The Decisions That Cannot Wait
Three choices will define how this plays out over the next 12 to 18 months. First, institutions need to decide whether to handle deduplication internally using open-source tools or to procure specialist vendors. The latter carries hard-currency cost implications that are particularly acute given current exchange rates. Second, there is the question of governance: who inside each organisation signs off on deletion? Archivists at institutions like Dar al-Kutub are understandably cautious about automated deletion pipelines that might eliminate files flagged as duplicates based on metadata alone, when two visually identical images may have different provenance records. Third, and most consequentially for state bodies, is whether the Ministry of Communications will issue binding data management standards that apply across all public-sector digital assets, or leave each agency to set its own policy.
The commercial media sector in Cairo — including production houses clustered around the Sixth of October City media zone and broadcasters operating out of the New Cairo satellite city — is moving faster than the public sector, partly because private companies face direct commercial incentives to reduce cloud bills. Industry estimates cited by regional technology consultancies put the proportion of redundant image files in large unmanaged digital archives at anywhere between 20 and 40 percent of total storage, though figures vary significantly by institution and no Egyptian-specific audit data is publicly available.

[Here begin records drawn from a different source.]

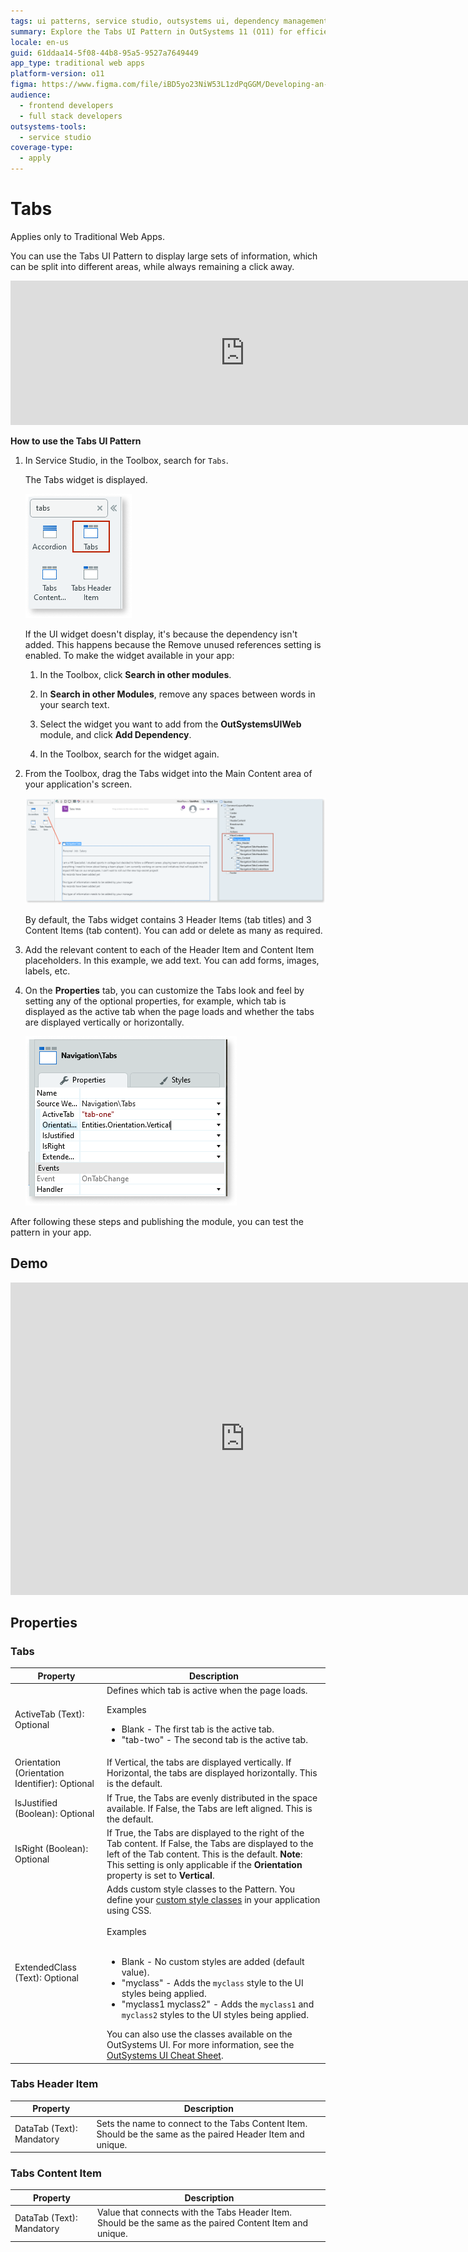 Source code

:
 ```yaml
---
tags: ui patterns, service studio, outsystems ui, dependency management, widgets
summary: Explore the Tabs UI Pattern in OutSystems 11 (O11) for efficiently managing and displaying large sets of information in Traditional Web Apps.
locale: en-us
guid: 61ddaa14-5f08-44b8-95a5-9527a7649449
app_type: traditional web apps
platform-version: o11
figma: https://www.figma.com/file/iBD5yo23NiW53L1zdPqGGM/Developing-an-Application?type=design&node-id=238%3A55&mode=design&t=u4ANW5BJS7Flsdmg-1
audience:
  - frontend developers
  - full stack developers
outsystems-tools:
  - service studio
coverage-type:
  - apply
---
```


# Tabs

<div class="info" markdown="1">

Applies only to Traditional Web Apps.

</div>

You can use the Tabs UI Pattern to display large sets of information, which can be split into different areas, while always remaining a click away.

<iframe src="https://player.vimeo.com/video/977630954" width="750" height="231" frameborder="0" allow="autoplay; fullscreen" allowfullscreen="">Video showing the interaction with the Tabs UI Pattern in a Traditional Web App.</iframe>

**How to use the Tabs UI Pattern**

1. In Service Studio, in the Toolbox, search for `Tabs`.

    The Tabs widget is displayed.

    ![Screenshot of the Tabs widget in the Service Studio toolbox](images/tabs-2-ss.png "Tabs Widget in Service Studio")

    If the UI widget doesn't display, it's because the dependency isn't added. This happens because the Remove unused references setting is enabled. To make the widget available in your app:

    1. In the Toolbox, click **Search in other modules**.

    1. In **Search in other Modules**, remove any spaces between words in your search text.
    
    1. Select the widget you want to add from the **OutSystemsUIWeb** module, and click **Add Dependency**. 
    
    1. In the Toolbox, search for the widget again.

1. From the Toolbox, drag the Tabs widget into the Main Content area of your application's screen.

    ![Screenshot showing how to drag the Tabs widget into the main content area of an application's screen](images/tabs-3-ss.png "Dragging Tabs Widget into Main Content Area")

    By default, the Tabs widget contains 3 Header Items (tab titles) and 3 Content Items (tab content). You can add or delete as many as required.
  
1. Add the relevant content to each of the Header Item and Content Item placeholders. In this example, we add text. You can add forms, images, labels, etc.

1. On the **Properties** tab, you can customize the Tabs look and feel by setting any of the optional properties, for example, which tab is displayed as the active tab when the page loads and whether the tabs are displayed vertically or horizontally.

    ![Screenshot of the Properties tab for customizing the Tabs widget in Service Studio](images/tabs-4-ss.png "Tabs Widget Properties")

After following these steps and publishing the module, you can test the pattern in your app.

## Demo

<iframe width="750" height="500" src="https://www.youtube.com/embed/97uPVx-Q1lQ" frameborder="0" allow="accelerometer; autoplay; encrypted-media; gyroscope; picture-in-picture" allowfullscreen="allowfullscreen">
</iframe>

## Properties

### Tabs

| **Property**                                   | **Description**                                                                                                                                                                                                                                                                                                                                                                                                                                                                                                                                                                                                                                        |
|------------------------------------------------|--------------------------------------------------------------------------------------------------------------------------------------------------------------------------------------------------------------------------------------------------------------------------------------------------------------------------------------------------------------------------------------------------------------------------------------------------------------------------------------------------------------------------------------------------------------------------------------------------------------------------------------------------------|
| ActiveTab (Text): Optional                     | Defines which tab is active when the page loads. <p>Examples</p><ul><li>Blank - The first tab is the active tab.</li><li>"tab-two" - The second tab is the active tab. </li></ul>                                                                                                                                                                                                                                                                                                                                                                                                                                                                      |
| Orientation (Orientation Identifier): Optional | If Vertical, the tabs are displayed vertically. If Horizontal, the tabs are displayed horizontally. This is the default.                                                                                                                                                                                                                                                                                                                                                                                                                                                                                                                               |
| IsJustified (Boolean): Optional                | If True, the Tabs are evenly distributed in the space available. If False, the Tabs are left aligned. This is the default.                                                                                                                                                                                                                                                                                                                                                                                                                                                                                                                             |
| IsRight (Boolean): Optional                    | If True, the Tabs are displayed to the right of the Tab content. If False, the Tabs are displayed to the left of the Tab content. This is the default. **Note**: This setting is only applicable if the **Orientation** property is set to **Vertical**.                                                                                                                                                                                                                                                                                                                                                                                               |
| ExtendedClass (Text): Optional                 | Adds custom style classes to the Pattern. You define your [custom style classes](../../../../look-feel/css.md) in your application using CSS.<br/><br/>Examples<br/><br/> <ul><li>Blank - No custom styles are added (default value).</li><li>"myclass" - Adds the ``myclass`` style to the UI styles being applied.</li><li>"myclass1 myclass2" - Adds the ``myclass1`` and ``myclass2`` styles to the UI styles being applied.</li></ul>You can also use the classes available on the OutSystems UI. For more information, see the [OutSystems UI Cheat Sheet](https://outsystemsui.outsystems.com/OutSystemsUIWebsite/CheatSheet). |

### Tabs Header Item

| **Property**              | **Description**                                                                                             |
|---------------------------|-------------------------------------------------------------------------------------------------------------|
| DataTab (Text): Mandatory | Sets the name to connect to the Tabs Content Item. Should be the same as the paired Header Item and unique. |

### Tabs Content Item

| **Property**              | **Description**                                                                                          |
|---------------------------|----------------------------------------------------------------------------------------------------------|
| DataTab (Text): Mandatory | Value that connects with the Tabs Header Item. Should be the same as the paired Content Item and unique. |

For heritage bodies, the stakes extend beyond money. The risk of a badly configured deduplication run destroying unique archival material is not theoretical. The practical path forward is a phased approach: audit first using read-only scanning tools, flag duplicates for human review rather than automatic deletion, and build a clear chain of authority for final decisions. The Digital Egypt programme's existing framework, which has already linked more than 70 government entities to shared cloud infrastructure as of early 2026, could provide the administrative backbone for a coordinated policy — if the political will exists to prioritise it alongside the more visible prestige projects dominating the agenda in the new capital.